== THE INPUT
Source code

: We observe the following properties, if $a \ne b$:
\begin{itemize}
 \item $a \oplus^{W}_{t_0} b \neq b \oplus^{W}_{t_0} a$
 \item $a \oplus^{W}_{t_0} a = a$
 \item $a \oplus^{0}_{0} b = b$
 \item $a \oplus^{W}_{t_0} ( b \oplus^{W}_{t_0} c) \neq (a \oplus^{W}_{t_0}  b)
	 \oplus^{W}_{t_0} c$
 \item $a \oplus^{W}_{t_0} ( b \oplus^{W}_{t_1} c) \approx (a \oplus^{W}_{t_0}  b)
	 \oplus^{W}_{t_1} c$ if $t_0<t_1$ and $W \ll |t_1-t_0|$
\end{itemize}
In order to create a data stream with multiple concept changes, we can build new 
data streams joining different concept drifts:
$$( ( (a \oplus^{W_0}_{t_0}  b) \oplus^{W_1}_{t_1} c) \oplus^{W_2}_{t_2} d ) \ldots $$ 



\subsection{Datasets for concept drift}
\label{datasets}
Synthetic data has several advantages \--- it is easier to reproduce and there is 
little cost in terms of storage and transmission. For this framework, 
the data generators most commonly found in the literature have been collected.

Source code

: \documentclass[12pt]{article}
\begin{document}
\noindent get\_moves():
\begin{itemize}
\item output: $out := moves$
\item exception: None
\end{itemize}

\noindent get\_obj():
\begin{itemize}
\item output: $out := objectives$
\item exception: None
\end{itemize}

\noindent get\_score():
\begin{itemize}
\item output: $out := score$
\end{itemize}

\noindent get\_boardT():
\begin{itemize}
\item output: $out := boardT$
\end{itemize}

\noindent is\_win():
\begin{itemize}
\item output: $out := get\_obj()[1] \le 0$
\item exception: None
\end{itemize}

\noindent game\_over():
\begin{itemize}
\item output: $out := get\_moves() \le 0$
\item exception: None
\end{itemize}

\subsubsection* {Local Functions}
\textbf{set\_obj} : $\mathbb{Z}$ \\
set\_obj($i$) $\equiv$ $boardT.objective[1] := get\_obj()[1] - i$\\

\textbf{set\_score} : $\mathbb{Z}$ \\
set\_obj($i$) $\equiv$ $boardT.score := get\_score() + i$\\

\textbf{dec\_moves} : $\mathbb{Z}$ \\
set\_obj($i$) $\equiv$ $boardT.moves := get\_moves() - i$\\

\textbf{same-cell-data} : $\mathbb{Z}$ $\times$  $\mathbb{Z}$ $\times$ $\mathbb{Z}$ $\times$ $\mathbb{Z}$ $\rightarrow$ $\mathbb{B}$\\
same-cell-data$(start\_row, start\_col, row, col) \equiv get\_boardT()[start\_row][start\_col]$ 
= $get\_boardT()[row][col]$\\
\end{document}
====
Write out every line of the records exactly.

Source code

: We observe the following properties, if $a \ne b$:
\begin{itemize}
 \item $a \oplus^{W}_{t_0} b \neq b \oplus^{W}_{t_0} a$
 \item $a \oplus^{W}_{t_0} a = a$
 \item $a \oplus^{0}_{0} b = b$
 \item $a \oplus^{W}_{t_0} ( b \oplus^{W}_{t_0} c) \neq (a \oplus^{W}_{t_0}  b)
	 \oplus^{W}_{t_0} c$
 \item $a \oplus^{W}_{t_0} ( b \oplus^{W}_{t_1} c) \approx (a \oplus^{W}_{t_0}  b)
	 \oplus^{W}_{t_1} c$ if $t_0<t_1$ and $W \ll |t_1-t_0|$
\end{itemize}
In order to create a data stream with multiple concept changes, we can build new 
data streams joining different concept drifts:
$$( ( (a \oplus^{W_0}_{t_0}  b) \oplus^{W_1}_{t_1} c) \oplus^{W_2}_{t_2} d ) \ldots $$ 



\subsection{Datasets for concept drift}
\label{datasets}
Synthetic data has several advantages \--- it is easier to reproduce and there is 
little cost in terms of storage and transmission. For this framework, 
the data generators most commonly found in the literature have been collected.

Source code

: \documentclass[12pt]{article}
\begin{document}
\noindent get\_moves():
\begin{itemize}
\item output: $out := moves$
\item exception: None
\end{itemize}

\noindent get\_obj():
\begin{itemize}
\item output: $out := objectives$
\item exception: None
\end{itemize}

\noindent get\_score():
\begin{itemize}
\item output: $out := score$
\end{itemize}

\noindent get\_boardT():
\begin{itemize}
\item output: $out := boardT$
\end{itemize}

\noindent is\_win():
\begin{itemize}
\item output: $out := get\_obj()[1] \le 0$
\item exception: None
\end{itemize}

\noindent game\_over():
\begin{itemize}
\item output: $out := get\_moves() \le 0$
\item exception: None
\end{itemize}

\subsubsection* {Local Functions}
\textbf{set\_obj} : $\mathbb{Z}$ \\
set\_obj($i$) $\equiv$ $boardT.objective[1] := get\_obj()[1] - i$\\

\textbf{set\_score} : $\mathbb{Z}$ \\
set\_obj($i$) $\equiv$ $boardT.score := get\_score() + i$\\

\textbf{dec\_moves} : $\mathbb{Z}$ \\
set\_obj($i$) $\equiv$ $boardT.moves := get\_moves() - i$\\

\textbf{same-cell-data} : $\mathbb{Z}$ $\times$  $\mathbb{Z}$ $\times$ $\mathbb{Z}$ $\times$ $\mathbb{Z}$ $\rightarrow$ $\mathbb{B}$\\
same-cell-data$(start\_row, start\_col, row, col) \equiv get\_boardT()[start\_row][start\_col]$ 
= $get\_boardT()[row][col]$\\
\end{document}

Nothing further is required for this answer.